Exercise: One number is the expected answer: the count of lines in the material below containing the word "currency".

=== Begin Enclosure ===

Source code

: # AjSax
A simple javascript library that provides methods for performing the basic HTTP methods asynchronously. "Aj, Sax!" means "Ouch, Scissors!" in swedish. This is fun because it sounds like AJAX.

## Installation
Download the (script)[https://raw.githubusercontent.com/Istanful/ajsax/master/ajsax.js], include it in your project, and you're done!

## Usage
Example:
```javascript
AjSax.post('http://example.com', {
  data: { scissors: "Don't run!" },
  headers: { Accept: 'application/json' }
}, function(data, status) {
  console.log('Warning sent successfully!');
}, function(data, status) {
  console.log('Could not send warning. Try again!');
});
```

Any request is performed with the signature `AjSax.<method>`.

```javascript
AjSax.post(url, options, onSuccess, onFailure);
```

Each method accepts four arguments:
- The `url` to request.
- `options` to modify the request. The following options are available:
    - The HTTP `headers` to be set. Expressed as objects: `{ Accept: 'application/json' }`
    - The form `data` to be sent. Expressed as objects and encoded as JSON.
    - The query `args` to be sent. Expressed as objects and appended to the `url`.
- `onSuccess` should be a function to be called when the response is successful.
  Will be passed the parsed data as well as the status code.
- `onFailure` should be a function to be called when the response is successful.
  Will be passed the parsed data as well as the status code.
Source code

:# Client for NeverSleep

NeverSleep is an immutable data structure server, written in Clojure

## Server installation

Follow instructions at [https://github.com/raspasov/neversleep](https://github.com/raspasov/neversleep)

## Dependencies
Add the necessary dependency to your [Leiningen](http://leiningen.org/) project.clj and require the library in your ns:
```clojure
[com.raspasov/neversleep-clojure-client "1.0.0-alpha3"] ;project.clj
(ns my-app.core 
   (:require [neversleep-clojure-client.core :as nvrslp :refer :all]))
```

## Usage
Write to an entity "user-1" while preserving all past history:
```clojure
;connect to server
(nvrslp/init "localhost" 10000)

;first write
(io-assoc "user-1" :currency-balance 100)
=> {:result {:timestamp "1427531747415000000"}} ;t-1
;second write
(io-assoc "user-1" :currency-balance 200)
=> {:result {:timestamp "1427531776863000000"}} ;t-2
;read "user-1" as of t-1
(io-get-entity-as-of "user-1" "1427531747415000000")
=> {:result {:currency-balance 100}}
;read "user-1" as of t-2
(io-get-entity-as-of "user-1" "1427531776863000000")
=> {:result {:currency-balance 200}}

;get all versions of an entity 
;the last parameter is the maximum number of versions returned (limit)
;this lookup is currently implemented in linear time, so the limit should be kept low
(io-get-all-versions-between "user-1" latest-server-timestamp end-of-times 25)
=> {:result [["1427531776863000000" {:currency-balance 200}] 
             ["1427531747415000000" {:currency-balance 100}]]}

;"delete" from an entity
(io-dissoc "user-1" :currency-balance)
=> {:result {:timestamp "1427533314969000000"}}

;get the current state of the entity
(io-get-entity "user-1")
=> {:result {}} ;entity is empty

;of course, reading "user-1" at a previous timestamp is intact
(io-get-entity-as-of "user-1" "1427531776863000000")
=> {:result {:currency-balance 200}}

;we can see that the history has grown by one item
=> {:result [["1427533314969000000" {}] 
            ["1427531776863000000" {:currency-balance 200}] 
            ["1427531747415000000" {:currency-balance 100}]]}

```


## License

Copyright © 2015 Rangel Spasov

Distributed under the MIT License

=== End Enclosure ===

Solution for this task: 10